Diseases and ailments
Not only for natural body processes, but also for pathological processes in the human or animal body, the lock-and-key principle is crucial. For one thing, certain substances in drugs and other substances block individual receptors according to the lock-and-key principle. Morphine, for example, switches off the coughing stimulus by having its active ingredients bind precisely to the cells in the nervous system responsible for the coughing stimulus. In addition, the substance has an analgesic effect in the same way and binds to pain receptors, particularly in the cerebral cortex, according to the lock-and-key principle. As a result of the binding, pain stimuli are no longer transmitted. So although painful stimuli are theoretically still received, they are no longer processed and no longer reach consciousness.
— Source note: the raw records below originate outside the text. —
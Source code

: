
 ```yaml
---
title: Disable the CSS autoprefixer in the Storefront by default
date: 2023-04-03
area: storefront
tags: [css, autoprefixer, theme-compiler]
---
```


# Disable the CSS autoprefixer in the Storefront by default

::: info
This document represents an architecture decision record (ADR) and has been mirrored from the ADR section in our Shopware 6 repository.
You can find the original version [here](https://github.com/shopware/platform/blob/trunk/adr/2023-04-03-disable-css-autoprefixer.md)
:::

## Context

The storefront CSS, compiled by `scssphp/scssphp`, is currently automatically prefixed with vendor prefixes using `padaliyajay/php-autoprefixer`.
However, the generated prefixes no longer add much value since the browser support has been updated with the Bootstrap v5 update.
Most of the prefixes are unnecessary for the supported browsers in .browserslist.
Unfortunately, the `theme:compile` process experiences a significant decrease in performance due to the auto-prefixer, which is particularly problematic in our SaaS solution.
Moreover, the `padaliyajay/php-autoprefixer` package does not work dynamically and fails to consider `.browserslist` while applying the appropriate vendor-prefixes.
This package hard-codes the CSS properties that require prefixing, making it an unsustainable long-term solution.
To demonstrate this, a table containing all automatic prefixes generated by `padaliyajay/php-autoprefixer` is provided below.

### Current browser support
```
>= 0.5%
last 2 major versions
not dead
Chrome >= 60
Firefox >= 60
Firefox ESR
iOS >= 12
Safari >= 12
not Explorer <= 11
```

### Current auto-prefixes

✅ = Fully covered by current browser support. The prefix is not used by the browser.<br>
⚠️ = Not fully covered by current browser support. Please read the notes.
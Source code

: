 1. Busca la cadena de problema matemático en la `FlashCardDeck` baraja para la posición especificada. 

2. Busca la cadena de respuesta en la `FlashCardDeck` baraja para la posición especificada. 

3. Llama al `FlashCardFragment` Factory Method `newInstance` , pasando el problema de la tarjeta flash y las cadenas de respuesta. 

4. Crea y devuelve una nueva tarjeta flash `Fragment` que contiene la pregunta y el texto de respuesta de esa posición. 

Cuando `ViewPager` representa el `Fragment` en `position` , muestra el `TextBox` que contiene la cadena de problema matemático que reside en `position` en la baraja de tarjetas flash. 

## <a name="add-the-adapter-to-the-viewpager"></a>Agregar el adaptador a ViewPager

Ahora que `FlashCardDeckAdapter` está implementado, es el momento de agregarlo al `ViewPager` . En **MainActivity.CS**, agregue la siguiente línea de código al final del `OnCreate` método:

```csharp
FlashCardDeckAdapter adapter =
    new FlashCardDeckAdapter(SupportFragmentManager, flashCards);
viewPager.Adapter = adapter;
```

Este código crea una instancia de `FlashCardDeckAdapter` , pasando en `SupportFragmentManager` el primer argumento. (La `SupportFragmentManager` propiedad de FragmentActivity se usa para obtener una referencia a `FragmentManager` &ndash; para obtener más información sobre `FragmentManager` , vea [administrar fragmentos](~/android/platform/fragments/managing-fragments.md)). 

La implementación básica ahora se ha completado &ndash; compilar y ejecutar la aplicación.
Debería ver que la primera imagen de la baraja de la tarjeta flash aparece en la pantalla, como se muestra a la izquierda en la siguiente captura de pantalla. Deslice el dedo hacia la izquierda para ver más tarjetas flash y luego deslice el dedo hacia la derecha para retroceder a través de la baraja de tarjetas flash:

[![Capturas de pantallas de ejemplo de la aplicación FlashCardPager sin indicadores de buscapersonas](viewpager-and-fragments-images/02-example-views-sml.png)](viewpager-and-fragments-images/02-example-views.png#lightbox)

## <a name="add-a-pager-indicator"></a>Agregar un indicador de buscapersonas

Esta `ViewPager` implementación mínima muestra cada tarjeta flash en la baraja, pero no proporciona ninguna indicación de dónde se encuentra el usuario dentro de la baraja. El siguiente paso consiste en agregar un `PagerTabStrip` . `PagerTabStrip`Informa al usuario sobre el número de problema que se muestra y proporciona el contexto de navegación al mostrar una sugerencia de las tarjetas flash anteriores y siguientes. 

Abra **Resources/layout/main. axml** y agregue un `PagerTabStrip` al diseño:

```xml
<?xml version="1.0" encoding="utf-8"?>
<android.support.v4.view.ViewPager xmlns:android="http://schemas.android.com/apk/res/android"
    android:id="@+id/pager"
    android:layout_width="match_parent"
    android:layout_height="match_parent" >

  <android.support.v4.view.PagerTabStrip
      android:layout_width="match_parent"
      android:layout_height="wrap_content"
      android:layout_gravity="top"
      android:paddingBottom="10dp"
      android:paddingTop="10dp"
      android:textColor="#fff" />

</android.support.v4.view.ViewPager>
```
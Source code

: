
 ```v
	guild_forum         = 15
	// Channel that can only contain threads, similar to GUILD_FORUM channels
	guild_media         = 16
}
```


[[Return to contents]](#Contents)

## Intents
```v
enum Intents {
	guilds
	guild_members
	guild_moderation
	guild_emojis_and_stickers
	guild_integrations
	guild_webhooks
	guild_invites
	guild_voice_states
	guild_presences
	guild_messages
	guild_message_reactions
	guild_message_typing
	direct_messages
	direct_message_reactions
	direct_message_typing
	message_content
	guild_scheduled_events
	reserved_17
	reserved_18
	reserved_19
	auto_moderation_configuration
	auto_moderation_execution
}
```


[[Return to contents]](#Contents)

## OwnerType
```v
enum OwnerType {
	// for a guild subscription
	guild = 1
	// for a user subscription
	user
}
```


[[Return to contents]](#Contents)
Medicine makes use of this principle to treat patients with acute and chronic pain, such as cancer patients. On the other hand, blocking nerve cells according to the lock-and-key principle can also disrupt or switch off relevant bodily processes and thus show negative effects on a patient’s health. The lock-and-key principle is equally pathological in the context of viruses. These organisms possess certain complementary structures, also known as docking sites. It is the docking site of a virus that enables it to infect its host. The hand-in-glove principle is also of medical relevance in medical diagnostics. Diagnostic procedures such as the typing of individual tissues as part of a biopsy, the diagnosis of infections and DNA detection or blood group diagnostics are essentially based on detection using the principle. In addition, many metabolic diseases are based on a disturbance of the hand-in-glove principle. This applies, for example, to the form of diabetes mellitus in which there is complete insulin resistance. In insulin resistance, the “hand” insulin no longer fits into the “glove” insulin receptor. The cell receptors no longer respond adequately to insulin and the uptake of sugar into the individual cells occurs only to an insufficient extent. Beyond these connections, the induced-fit concept plays a significant role in everyday medical practice, for example, for vaccinations, but also for allergies.